The Constellate team teaches live classes for member institutions based on our open educational lessons, licensed under the Creative Commons CC-BY license.

Here are some of the current classes:

Introduction to Text Analysis (12 sessions)
An introduction to text analysis, assuming no prior experience with Jupyter Notebooks or Python.


Python Basics (4 sessions)
An introduction to basic Python programming including operators, expressions, data types, variables, functions, flow control, lists, and dictionaries.


Building and Refining a Constellate Dataset (1-2 sessions)
An introduction to creating a research dataset with the Constellate dataset builder, including background on data types, features, and formats. Can include Pandas methods for working with metadata and refining research projects.


Word Frequencies and Word Clouds (1-2 sessions)
Create a dataset with the Constellate dataset builder. Learn how to extract n-grams, build a stopwords list, use counter objects, clean your data, save your output data, and create a word cloud visualization.


Significant Terms Analysis (1-2 sessions)
Create a dataset with the Constellate dataset builder. Learn how to compute Term Frequency Inverse Document Frequency (TF-IDF), use the Gensim library, find significant terms in a set of documents, and create a simple search engine.


Reading, Writing, and Cleaning Data with Python (3 sessions)
Learn to open, read, and write files in Python, including text files (.txt), comma-separated value files (.csv), and JavaScript Object Notation files (.json).
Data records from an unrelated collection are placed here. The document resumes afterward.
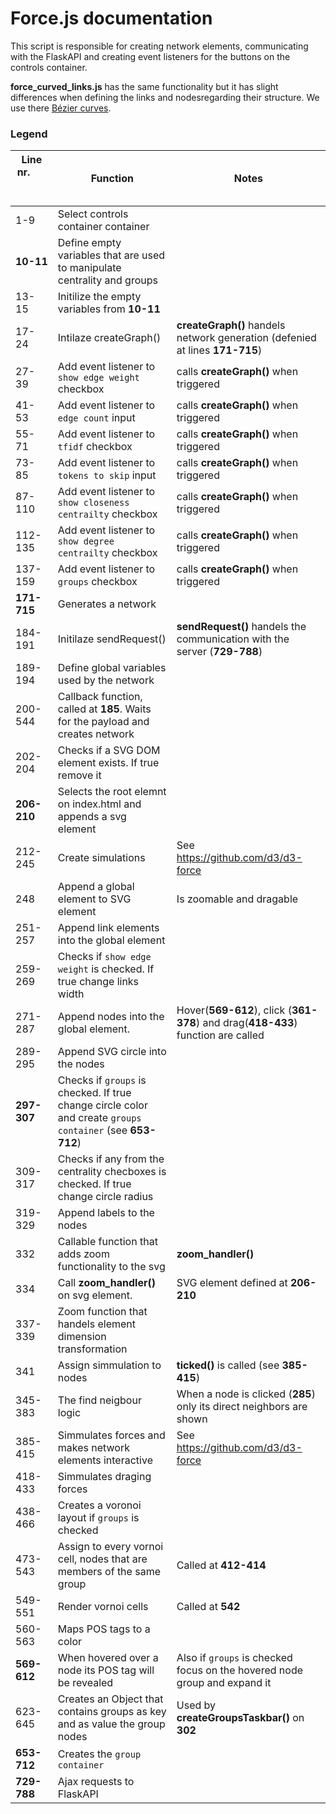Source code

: # Force.js documentation
This script is responsible for creating network elements, communicating with the FlaskAPI and creating event listeners for the buttons on the controls container.

__force_curved_links.js__ has the same functionality but it has slight differences when defining the links and nodesregarding their structure. We use there [Bézier curves](https://pomax.github.io/bezierinfo/).

### Legend
|Line nr. &nbsp; &nbsp; &nbsp; &nbsp; &nbsp;  &nbsp; &nbsp; &nbsp; &nbsp; &nbsp; &nbsp; &nbsp; &nbsp;|Function|Notes|
|---|---|---|
|1-9|Select controls container container||
|__10-11__|Define empty variables that are used to manipulate centrality and groups||
|13-15|Initilize the empty variables from __10-11__||
|17-24|Intilaze createGraph()|__createGraph()__ handels network generation (defenied at lines __171-715__)|
|27-39|Add event listener to `show edge weight` checkbox|calls __createGraph()__ when triggered|
|41-53|Add event listener to `edge count` input|calls __createGraph()__ when triggered|
|55-71|Add event listener to `tfidf` checkbox|calls __createGraph()__ when triggered|
|73-85|Add event listener to `tokens to skip` input|calls __createGraph()__ when triggered|
|87-110|Add event listener to `show closeness centrailty` checkbox|calls __createGraph()__ when triggered|
|112-135|Add event listener to `show degree centrailty` checkbox|calls __createGraph()__ when triggered|
|137-159|Add event listener to `groups` checkbox|calls __createGraph()__ when triggered|
|__171-715__|Generates a network||
|184-191|Initilaze sendRequest()|__sendRequest()__ handels the communication with the server (__729-788__)|
|189-194|Define global variables used by the network||
|200-544|Callback function, called at __185__. Waits for the payload and creates network||
|202-204|Checks if a SVG DOM element exists. If true remove it||
|__206-210__|Selects the root elemnt on index.html and appends a svg element||
|212-245|Create simulations|See https://github.com/d3/d3-force|
|248|Append a global element to SVG element|Is zoomable and dragable|
|251-257|Append link elements into the global element||
|259-269|Checks if `show edge weight` is checked. If true change links width||
|271-287|Append nodes into the global element.|Hover(__569-612__), click (__361-378__) and drag(__418-433__) function are called|
|289-295|Append SVG circle into the nodes||
|__297-307__|Checks if `groups` is checked. If true change circle color and create `groups container` (see __653-712__)||
|309-317|Checks if any from the centrality checboxes is checked. If true change circle radius||
|319-329|Append labels to the nodes||
|332|Callable function that adds zoom functionality to the svg|__zoom_handler()__|
|334|Call __zoom_handler()__ on svg element.|SVG element defined at __206-210__|
|337-339|Zoom function that handels element dimension transformation||
|341|Assign simmulation to nodes|__ticked()__ is called (see __385-415__)|
|345-383|The find neigbour logic|When a node is clicked (__285__) only its direct neighbors are shown|
|385-415|Simmulates forces and makes network elements interactive|See https://github.com/d3/d3-force|
|418-433|Simmulates draging forces||
|438-466|Creates a voronoi layout if `groups` is checked||
|473-543|Assign to every vornoi cell, nodes that are members of the same group|Called at __412-414__|
|549-551|Render vornoi cells|Called at __542__|
|560-563|Maps POS tags to a color||
|__569-612__|When hovered over a node its POS tag will be revealed|Also if `groups` is checked focus on the hovered node group and expand it|
|623-645|Creates an Object that contains groups as key and as value the group nodes|Used by __createGroupsTaskbar()__ on __302__|
|__653-712__|Creates the `group container`||
|__729-788__|Ajax requests to FlaskAPI||

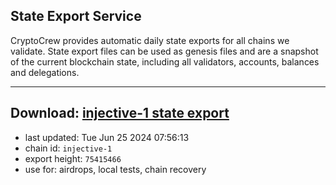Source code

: ## State Export Service
CryptoCrew provides automatic daily state exports for all chains we validate. State export files can be used as genesis files and are a snapshot of the current blockchain state, including all validators, accounts, balances and delegations.

---
**Download: [injective-1 state export](https://dl-eu2.ccvalidators.com/SERVICE/injective/injective-1_export_75415466.json)**
---

- last updated: Tue Jun 25 2024 07:56:13
- chain id: `injective-1`
- export height: `75415466`
- use for: airdrops, local tests, chain recovery
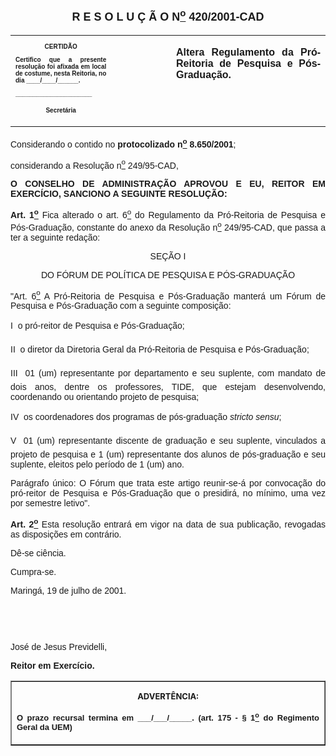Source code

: <BODY>

<B><FONT FACE="Arial" SIZE=4><P ALIGN="CENTER"><A NAME="_Toc445798786"></P>
<P ALIGN="CENTER">R E S O L U &Ccedil; &Atilde; O  N<U><SUP>o</U></SUP>  420/2001-CAD</P>
</B></FONT><FONT FACE="Arial"><P ALIGN="JUSTIFY"></P></FONT>
<TABLE CELLSPACING=0 BORDER=0 CELLPADDING=7 WIDTH=612>
<TR><TD WIDTH="32%" VALIGN="TOP">
<B><FONT FACE="Arial" SIZE=1><P ALIGN="CENTER">CERTID&Atilde;O</P>
<P ALIGN="JUSTIFY">   Certifico que a presente resolu&ccedil;&atilde;o foi afixada em local de costume, nesta Reitoria, no dia ____/____/______.</P>
<P ALIGN="JUSTIFY"></P>
<P ALIGN="JUSTIFY">______________________</P>
<P ALIGN="CENTER">Secret&aacute;ria</B></FONT></TD>
<TD WIDTH="19%" VALIGN="TOP">&nbsp;</TD>
<TD WIDTH="49%" VALIGN="TOP">
<B><FONT FACE="Arial"><P ALIGN="JUSTIFY">Altera Regulamento da Pr&oacute;-Reitoria de Pesquisa e P&oacute;s-Gradua&ccedil;&atilde;o.</B></FONT></TD>
</TR>
</TABLE>

<FONT FACE="Arial"><P ALIGN="JUSTIFY"></P>
<P ALIGN="JUSTIFY">&#9;Considerando o contido no <B>protocolizado n<U><SUP>o</U></SUP> 8.650/2001</B>;</P>
<P ALIGN="JUSTIFY">&#9;considerando a Resolu&ccedil;&atilde;o n<U><SUP>o</U></SUP> 249/95-CAD,</P>
<P ALIGN="JUSTIFY"></P>
<B><P ALIGN="JUSTIFY">O CONSELHO DE ADMINISTRA&Ccedil;&Atilde;O APROVOU E EU, REITOR EM EXERC&Iacute;CIO, SANCIONO A SEGUINTE RESOLU&Ccedil;&Atilde;O:</P>
</B><P ALIGN="JUSTIFY"></P>
<B><P ALIGN="JUSTIFY">Art. 1<U><SUP>o</B></U></SUP> Fica alterado o art. 6<U><SUP>o</U></SUP> do Regulamento da Pr&oacute;-Reitoria de Pesquisa e P&oacute;s-Gradua&ccedil;&atilde;o, constante do anexo da Resolu&ccedil;&atilde;o n<U><SUP>o</U></SUP> 249/95-CAD, que passa a ter a seguinte reda&ccedil;&atilde;o:</P>
<P ALIGN="CENTER">SE&Ccedil;&Atilde;O I</P>
<P ALIGN="CENTER">DO F&Oacute;RUM DE POL&Iacute;TICA DE PESQUISA E P&Oacute;S-GRADUA&Ccedil;&Atilde;O</P>
<P ALIGN="JUSTIFY"> &quot;Art. 6<U><SUP>o</U></SUP> A Pr&oacute;-Reitoria de Pesquisa e P&oacute;s-Gradua&ccedil;&atilde;o manter&aacute; um F&oacute;rum de Pesquisa e P&oacute;s-Gradua&ccedil;&atilde;o com a seguinte composi&ccedil;&atilde;o:</P>
<P ALIGN="JUSTIFY">I  o pr&oacute;-reitor de Pesquisa e P&oacute;s-Gradua&ccedil;&atilde;o;</P>
<P ALIGN="JUSTIFY">II  o diretor da Diretoria Geral da Pr&oacute;-Reitoria de Pesquisa e P&oacute;s-Gradua&ccedil;&atilde;o;</P>
<P ALIGN="JUSTIFY">III  01 (um) representante por departamento e seu suplente, com mandato de dois anos, dentre os professores, TIDE, que estejam desenvolvendo, coordenando ou orientando projeto de pesquisa;</P>
<P ALIGN="JUSTIFY">IV  os coordenadores dos programas de p&oacute;s-gradua&ccedil;&atilde;o <I>stricto sensu</I>;</P>
<P ALIGN="JUSTIFY">V  01 (um) representante discente de gradua&ccedil;&atilde;o e seu suplente, vinculados a projeto de pesquisa e 1 (um) representante dos alunos de p&oacute;s-gradua&ccedil;&atilde;o e seu suplente, eleitos pelo per&iacute;odo de 1 (um) ano.</P>
<P ALIGN="JUSTIFY">Par&aacute;grafo &uacute;nico: O F&oacute;rum que trata este artigo reunir-se-&aacute; por convoca&ccedil;&atilde;o do pr&oacute;-reitor de Pesquisa e P&oacute;s-Gradua&ccedil;&atilde;o que o presidir&aacute;, no m&iacute;nimo, uma vez por semestre letivo&quot;.</P>
<B><P ALIGN="JUSTIFY">Art. 2<U><SUP>o</U></SUP> </B>Esta resolu&ccedil;&atilde;o entrar&aacute; em vigor na data de sua publica&ccedil;&atilde;o, revogadas as disposi&ccedil;&otilde;es em contr&aacute;rio.</P>
<P ALIGN="JUSTIFY">&#9;D&ecirc;-se ci&ecirc;ncia.</P>
<P ALIGN="JUSTIFY">&#9;Cumpra-se.</P>
<P ALIGN="JUSTIFY">Maring&aacute;, 19 de julho de 2001.</P>
<P ALIGN="JUSTIFY"></P>
<P ALIGN="JUSTIFY">&nbsp;</P>
<P ALIGN="JUSTIFY">&nbsp;</P>
<P ALIGN="JUSTIFY">Jos&eacute; de Jesus Previdelli,</P>
<B><P ALIGN="JUSTIFY">Reitor em Exerc&iacute;cio.</P>
<P ALIGN="JUSTIFY"></P></B></FONT>
<TABLE BORDER CELLSPACING=1 CELLPADDING=4 WIDTH=207>
<TR><TD VALIGN="TOP">
<B><FONT SIZE=2><P ALIGN="CENTER">ADVERT&Ecirc;NCIA:</P>
</FONT><FONT FACE="Arial" SIZE=2><P ALIGN="JUSTIFY">O prazo recursal termina em ___/___/_____. (art. 175 - § 1<U><SUP>o</U></SUP> do Regimento Geral da UEM)</B></FONT></TD>
</TR>
</TABLE>

<FONT SIZE=2><P></A></P></FONT></BODY>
Learn the basics of Pandas Series and DataFrames.


Pandas (3 sessions)
An introduction to working with data in Python Pandas including Series, DataFrames, accessing and changing data, boolean operators, and creating filters.


Tokenization (3 sessions)
An introduction to tokenizing your own texts for use with existing Constellate notebooks.


Sentiment Analysis (1-2 sessions) Analyzing the sentiment of documents using Valence Aware Dictionary and sEntiment Reasoner (VADER) and sci-kit learn.


Topic Modeling (1-2 sessions)
Create a dataset with the Constellate dataset builder. Learn how to apply Latent Dirichlet Allocation (LDiA) using Gensim, evaluate your model, and visualize your topics with PyLDAVis.


Optical Character Recognition (3 sessions)
Learn to use Tesseract to extract text from images and pdfs. Design an OCR project, considering significant workflows and methods.


Working with Strings (1-2 sessions)
Learn essential functions and libraries for working with strings including an introduction to regular expressions.


Text Analysis for Digital Humanities (3-6 sessions)
A set of lessons aimed at the particular needs of digital humanities scholars.


Text Analysis for Data Science (3-6 sessions)
A set of lessons aimed at the particular needs of data scientists.